A project log for Squirco Smart Home System - Hub + Thermostat

Home automation hub disguised as a thermostat

StevenSteven 05/11/2015 at 22:420 Comments

If the whole point of Smart Homes is to make lives easier, then what is the right approach? This problem is more philosophical than technical, so a philosophy must be established and a set of rules erected and strictly followed.


1. Never take away what's already convenient for a gimmick. Case in point: Phillips Hue. In order to use the "smart" features on the bulb, the physical light switch must be on all the time. Users are forced to buy a other switch (unnecessary and expensive), or use the Hue app (very slow). Phillips took away the speed and convenience of flipping a light switch for some gimmicks, and it is very frustrating.

2. Never make users plan what they will or should do at some point in the future, because nothing will go according to plan. This is why schedule and simple rule based systems cannot handle complex scenarios, and will often get things wrong, even if the intention is right.

3. Remote control is not smart. I can't stress this enough. Shipping a product that let's you do things on the phone and calling it smart doesn't solve any problems. It just add more things for the user to do.

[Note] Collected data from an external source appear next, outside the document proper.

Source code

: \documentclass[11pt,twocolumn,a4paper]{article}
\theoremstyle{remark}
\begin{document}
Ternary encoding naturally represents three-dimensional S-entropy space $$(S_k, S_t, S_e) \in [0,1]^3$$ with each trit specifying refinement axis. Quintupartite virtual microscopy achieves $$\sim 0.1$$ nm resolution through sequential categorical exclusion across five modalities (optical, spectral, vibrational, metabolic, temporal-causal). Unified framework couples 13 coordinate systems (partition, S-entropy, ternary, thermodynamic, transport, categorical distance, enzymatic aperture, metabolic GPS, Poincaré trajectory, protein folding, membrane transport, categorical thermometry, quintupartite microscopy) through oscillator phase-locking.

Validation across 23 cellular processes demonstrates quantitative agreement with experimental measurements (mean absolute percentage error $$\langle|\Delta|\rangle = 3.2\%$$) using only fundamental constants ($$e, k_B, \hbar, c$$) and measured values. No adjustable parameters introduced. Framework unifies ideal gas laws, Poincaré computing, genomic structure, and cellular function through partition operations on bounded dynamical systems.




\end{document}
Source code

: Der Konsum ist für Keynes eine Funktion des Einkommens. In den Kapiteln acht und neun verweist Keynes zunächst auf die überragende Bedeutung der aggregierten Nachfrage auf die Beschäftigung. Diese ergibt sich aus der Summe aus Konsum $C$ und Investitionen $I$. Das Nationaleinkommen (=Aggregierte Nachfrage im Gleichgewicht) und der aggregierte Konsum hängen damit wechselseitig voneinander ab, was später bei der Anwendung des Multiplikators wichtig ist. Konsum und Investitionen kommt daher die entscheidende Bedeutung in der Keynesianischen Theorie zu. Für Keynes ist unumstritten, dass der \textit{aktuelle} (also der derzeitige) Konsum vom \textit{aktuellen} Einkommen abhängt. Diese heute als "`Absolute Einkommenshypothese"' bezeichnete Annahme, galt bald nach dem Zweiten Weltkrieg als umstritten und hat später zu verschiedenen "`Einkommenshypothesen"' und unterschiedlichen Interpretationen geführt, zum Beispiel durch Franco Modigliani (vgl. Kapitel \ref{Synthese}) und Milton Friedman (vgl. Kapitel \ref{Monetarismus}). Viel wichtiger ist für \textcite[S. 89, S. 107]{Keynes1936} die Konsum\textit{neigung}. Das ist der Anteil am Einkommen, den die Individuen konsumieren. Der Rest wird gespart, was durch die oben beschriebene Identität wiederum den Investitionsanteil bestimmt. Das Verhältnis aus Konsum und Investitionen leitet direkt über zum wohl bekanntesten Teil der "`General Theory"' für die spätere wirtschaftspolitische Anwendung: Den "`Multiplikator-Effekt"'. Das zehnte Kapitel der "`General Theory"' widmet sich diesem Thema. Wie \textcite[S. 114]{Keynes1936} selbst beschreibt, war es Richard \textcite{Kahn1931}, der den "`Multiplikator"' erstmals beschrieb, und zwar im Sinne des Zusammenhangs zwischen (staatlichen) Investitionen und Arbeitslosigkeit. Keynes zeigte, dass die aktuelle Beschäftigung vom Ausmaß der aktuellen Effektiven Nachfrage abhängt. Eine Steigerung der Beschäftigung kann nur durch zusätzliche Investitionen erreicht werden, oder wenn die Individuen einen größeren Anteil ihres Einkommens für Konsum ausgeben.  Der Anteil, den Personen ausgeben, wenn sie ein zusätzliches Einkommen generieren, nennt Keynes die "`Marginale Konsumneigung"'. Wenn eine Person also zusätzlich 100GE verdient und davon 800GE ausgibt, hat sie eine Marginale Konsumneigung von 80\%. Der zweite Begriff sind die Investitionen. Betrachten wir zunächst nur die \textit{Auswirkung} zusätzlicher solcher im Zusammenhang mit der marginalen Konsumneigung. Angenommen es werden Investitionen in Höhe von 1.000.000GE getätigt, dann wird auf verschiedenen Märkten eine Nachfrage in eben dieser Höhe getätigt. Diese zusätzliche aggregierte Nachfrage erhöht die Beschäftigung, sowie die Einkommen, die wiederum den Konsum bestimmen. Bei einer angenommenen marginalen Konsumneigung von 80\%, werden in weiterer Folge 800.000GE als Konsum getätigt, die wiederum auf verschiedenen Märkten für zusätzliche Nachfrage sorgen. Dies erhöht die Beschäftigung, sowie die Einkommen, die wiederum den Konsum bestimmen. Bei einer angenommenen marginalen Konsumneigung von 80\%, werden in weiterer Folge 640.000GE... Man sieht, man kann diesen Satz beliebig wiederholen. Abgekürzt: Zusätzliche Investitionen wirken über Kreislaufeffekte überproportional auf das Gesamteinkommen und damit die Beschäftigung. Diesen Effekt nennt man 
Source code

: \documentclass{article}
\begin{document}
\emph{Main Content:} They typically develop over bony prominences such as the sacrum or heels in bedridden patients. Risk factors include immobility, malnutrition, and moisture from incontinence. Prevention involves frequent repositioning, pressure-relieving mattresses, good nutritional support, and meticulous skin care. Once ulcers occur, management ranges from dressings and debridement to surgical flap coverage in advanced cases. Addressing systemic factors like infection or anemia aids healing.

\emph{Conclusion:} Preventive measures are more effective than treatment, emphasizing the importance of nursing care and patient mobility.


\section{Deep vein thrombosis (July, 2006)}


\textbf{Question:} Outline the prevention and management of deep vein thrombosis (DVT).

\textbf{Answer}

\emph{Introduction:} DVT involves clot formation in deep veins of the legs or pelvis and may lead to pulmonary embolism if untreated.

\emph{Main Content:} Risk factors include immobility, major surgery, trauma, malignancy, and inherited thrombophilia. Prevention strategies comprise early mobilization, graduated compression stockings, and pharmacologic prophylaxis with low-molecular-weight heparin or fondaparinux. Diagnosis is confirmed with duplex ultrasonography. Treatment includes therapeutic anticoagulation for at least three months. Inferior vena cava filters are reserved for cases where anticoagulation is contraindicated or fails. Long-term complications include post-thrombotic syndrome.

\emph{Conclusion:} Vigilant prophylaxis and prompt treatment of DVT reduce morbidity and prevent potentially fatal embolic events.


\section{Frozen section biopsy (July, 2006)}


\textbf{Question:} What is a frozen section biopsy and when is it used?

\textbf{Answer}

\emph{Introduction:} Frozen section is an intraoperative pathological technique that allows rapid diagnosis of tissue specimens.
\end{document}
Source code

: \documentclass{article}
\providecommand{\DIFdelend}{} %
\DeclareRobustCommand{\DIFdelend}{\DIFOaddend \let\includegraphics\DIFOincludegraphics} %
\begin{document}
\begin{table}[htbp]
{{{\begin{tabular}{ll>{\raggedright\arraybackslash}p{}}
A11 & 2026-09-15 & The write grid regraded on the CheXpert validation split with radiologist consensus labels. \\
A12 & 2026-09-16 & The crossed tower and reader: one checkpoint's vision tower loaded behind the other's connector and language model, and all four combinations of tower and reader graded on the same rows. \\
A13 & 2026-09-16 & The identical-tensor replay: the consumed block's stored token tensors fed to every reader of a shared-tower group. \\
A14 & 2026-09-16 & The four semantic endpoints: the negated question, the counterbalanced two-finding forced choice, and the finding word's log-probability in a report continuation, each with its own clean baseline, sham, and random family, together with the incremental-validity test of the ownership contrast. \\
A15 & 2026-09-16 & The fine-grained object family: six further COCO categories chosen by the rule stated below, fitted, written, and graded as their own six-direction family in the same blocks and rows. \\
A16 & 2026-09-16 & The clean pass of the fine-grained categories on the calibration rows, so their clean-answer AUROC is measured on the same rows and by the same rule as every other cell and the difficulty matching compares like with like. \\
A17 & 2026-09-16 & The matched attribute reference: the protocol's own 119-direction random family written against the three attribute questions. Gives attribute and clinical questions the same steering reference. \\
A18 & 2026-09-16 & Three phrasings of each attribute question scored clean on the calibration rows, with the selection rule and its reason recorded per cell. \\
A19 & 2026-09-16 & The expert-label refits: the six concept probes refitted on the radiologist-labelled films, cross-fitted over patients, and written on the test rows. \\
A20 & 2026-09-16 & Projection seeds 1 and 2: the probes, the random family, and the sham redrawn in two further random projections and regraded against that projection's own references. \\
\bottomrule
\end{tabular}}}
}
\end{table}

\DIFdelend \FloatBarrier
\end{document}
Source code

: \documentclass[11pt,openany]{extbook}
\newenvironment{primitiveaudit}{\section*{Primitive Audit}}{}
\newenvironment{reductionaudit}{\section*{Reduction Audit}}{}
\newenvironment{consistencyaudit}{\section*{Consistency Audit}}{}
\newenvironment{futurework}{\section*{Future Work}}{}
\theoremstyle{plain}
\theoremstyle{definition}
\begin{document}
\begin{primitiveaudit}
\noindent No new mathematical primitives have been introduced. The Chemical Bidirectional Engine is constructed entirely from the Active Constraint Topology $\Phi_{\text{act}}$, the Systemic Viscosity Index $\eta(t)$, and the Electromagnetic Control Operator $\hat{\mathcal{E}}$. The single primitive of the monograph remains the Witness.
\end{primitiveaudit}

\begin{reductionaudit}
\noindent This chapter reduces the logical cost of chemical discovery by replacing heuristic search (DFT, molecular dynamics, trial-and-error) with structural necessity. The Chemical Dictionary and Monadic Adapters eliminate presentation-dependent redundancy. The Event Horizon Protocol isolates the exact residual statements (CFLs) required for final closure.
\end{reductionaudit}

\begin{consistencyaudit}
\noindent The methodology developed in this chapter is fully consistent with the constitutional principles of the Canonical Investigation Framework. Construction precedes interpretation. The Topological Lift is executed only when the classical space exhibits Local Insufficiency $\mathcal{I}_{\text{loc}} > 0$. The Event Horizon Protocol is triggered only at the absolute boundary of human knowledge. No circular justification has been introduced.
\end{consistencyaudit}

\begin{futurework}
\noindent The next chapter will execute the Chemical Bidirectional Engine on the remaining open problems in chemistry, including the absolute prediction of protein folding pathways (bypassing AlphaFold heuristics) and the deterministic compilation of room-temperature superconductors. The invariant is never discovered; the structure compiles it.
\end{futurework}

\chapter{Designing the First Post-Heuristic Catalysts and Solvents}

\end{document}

The most important thing is to delegate as much scheduling, planning, rule making, etc. to a computer as possible, with very little human intervention, which means an A.I. of some sort is needed.

If we think of the A.I. as a young child trying to learn new things, then some methods of teaching can be adapted, namely:

- Show through action

- Learn from mistakes

Show through action is, simply put, pattern recognition. Humans like to form routines because it's an efficient way of remembering. However, we are going to add some complexity here: when we recognize a pattern, for example, the sequence of lights that are switched on and off, there are other factors that can have an effect as well: time of day, location before/after, number of people in the house, climate indoor/outdoor, etc. Hopefully, with the extra data, the A.I. will be able to read your intentions better, and therefore produce better effects.

Learning from mistakes is perhaps the fastest way to learn the right way to do things. If we give the A.I. some room for experimentation and make little mistakes that can be easily fixed, (for example, the A.I. can play with the room temperature around the temperature you set it to, to find the upper and lower limit of your comfort zone), then the A.I. can learn faster, be more adaptable, and produce better results.

In summary, keep things simple, and let a computer do all the work. After all, nothing is impossible in software.